35 Par exemple, un programme ou une mesure en particulier (p. ex., programmes des véhicules éconergétiques) peut exiger un modèle de prévision différent qu’un autre conçu pour une modélisation intégrée à grande échelle.

36 Morgenstern, D. et W.A. Pizer (eds) (2007), Reality Check: The Nature and Performance of Voluntary Environmental Programs in the United States, Europe and Japan.
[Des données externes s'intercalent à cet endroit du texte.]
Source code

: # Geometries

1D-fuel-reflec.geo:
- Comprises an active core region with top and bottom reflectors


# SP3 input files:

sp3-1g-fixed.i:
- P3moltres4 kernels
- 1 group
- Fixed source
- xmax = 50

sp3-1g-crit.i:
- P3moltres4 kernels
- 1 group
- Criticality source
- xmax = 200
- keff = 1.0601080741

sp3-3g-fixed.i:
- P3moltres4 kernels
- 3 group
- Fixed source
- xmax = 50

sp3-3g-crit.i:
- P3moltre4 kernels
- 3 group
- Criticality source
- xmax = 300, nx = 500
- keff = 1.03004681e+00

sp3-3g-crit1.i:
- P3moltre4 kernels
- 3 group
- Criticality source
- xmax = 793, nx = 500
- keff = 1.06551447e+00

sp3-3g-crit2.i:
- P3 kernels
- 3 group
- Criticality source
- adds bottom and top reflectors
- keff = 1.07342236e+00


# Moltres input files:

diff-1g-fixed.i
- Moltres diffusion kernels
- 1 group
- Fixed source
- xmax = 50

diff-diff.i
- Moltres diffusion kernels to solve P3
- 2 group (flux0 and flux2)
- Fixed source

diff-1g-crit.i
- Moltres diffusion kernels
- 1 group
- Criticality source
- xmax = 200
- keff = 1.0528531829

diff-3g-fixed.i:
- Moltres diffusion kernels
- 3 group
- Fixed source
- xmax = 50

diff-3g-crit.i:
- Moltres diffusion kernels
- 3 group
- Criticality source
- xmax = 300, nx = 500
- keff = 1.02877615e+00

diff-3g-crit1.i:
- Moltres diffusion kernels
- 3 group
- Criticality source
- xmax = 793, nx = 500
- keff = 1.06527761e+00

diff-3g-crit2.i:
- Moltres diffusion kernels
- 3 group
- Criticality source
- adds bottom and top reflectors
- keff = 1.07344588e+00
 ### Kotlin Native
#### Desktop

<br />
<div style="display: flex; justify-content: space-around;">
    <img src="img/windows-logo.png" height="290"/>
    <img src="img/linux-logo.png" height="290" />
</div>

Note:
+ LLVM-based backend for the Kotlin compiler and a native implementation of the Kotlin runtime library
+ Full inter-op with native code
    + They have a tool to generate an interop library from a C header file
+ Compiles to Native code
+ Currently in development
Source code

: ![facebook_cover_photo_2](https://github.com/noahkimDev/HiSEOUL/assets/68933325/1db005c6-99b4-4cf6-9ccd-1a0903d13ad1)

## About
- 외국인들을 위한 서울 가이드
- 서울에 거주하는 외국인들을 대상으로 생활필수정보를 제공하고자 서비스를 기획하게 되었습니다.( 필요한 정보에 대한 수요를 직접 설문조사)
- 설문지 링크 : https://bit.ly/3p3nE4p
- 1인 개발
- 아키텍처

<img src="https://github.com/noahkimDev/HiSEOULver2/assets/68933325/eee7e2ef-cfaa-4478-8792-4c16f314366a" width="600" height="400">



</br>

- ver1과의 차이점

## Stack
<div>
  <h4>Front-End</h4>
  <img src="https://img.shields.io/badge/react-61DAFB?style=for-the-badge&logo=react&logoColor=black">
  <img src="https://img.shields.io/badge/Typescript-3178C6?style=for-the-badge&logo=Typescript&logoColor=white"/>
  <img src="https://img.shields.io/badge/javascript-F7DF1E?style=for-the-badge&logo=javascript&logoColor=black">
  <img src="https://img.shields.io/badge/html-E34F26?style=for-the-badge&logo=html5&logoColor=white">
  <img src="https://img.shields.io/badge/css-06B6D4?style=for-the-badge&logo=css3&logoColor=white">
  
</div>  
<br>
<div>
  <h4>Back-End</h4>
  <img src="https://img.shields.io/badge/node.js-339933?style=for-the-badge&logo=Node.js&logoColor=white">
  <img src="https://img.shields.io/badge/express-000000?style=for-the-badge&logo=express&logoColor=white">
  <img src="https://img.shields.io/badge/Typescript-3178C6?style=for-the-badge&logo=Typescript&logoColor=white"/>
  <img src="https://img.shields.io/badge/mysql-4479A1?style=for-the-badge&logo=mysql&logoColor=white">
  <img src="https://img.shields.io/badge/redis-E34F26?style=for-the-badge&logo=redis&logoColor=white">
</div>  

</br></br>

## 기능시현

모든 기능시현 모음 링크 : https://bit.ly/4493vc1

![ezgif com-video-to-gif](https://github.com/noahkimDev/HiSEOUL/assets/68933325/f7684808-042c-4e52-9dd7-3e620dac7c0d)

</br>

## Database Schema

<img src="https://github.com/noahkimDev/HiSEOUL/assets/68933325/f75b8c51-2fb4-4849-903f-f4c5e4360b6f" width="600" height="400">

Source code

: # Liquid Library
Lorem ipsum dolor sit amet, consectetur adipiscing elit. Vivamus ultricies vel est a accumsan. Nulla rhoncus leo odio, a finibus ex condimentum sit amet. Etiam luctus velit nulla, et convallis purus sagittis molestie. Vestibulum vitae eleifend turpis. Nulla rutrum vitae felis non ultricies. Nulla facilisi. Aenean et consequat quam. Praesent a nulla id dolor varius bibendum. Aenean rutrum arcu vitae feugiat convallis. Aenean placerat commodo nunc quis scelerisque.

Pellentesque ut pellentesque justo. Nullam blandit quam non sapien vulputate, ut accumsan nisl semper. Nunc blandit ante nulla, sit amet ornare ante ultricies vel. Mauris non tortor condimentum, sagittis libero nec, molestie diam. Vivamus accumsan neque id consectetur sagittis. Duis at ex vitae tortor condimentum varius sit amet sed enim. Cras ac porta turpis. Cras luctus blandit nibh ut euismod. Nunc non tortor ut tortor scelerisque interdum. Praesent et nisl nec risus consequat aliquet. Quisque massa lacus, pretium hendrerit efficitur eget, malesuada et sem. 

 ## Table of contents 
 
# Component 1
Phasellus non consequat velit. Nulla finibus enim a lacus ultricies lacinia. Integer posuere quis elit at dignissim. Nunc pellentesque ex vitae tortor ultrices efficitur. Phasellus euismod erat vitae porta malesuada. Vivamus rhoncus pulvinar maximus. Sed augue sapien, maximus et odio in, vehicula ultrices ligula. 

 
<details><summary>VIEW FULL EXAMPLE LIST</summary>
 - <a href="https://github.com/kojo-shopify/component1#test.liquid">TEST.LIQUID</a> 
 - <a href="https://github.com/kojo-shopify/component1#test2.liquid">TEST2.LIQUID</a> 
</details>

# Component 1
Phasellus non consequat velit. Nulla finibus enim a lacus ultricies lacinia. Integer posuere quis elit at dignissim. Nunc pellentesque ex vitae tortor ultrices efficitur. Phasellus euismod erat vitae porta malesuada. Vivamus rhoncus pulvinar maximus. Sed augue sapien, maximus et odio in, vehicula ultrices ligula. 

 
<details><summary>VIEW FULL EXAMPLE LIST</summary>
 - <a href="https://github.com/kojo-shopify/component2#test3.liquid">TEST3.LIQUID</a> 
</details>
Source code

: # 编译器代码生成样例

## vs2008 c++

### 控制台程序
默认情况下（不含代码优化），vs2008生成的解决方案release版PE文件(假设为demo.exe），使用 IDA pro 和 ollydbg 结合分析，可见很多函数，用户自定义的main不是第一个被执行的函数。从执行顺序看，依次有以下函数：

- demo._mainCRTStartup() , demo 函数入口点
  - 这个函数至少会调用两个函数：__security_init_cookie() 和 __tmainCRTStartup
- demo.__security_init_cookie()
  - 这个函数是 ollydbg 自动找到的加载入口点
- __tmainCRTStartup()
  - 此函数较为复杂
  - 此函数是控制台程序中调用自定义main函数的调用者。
Washington, D.C., RFF Press.

37 TRNEE (2007), « Réponse de la Table ronde nationale sur l’environnement et l’économie à ses obligations en vertu de la Loi de mise en oeuvre du Protocole de Kyoto », p. 11.
* Remarque : Le texte français indique « il existe des preuves » mais aurait dû se lire : « il existe peu de preuves ».

38 Statistique Canada -– organisme fédéral indépendant chargé des statistiques -– recueille des données sur les émissions afin d’établir des rapports, et non d’effectuer des prévisions.

39 TRNEE (2006), Conseils sur une stratégie à long terme sur l’énergie et les changements climatiques; TRNEE (2008), D’ici 2050: la transition du Canada vers un avenir à faible taux d’émission.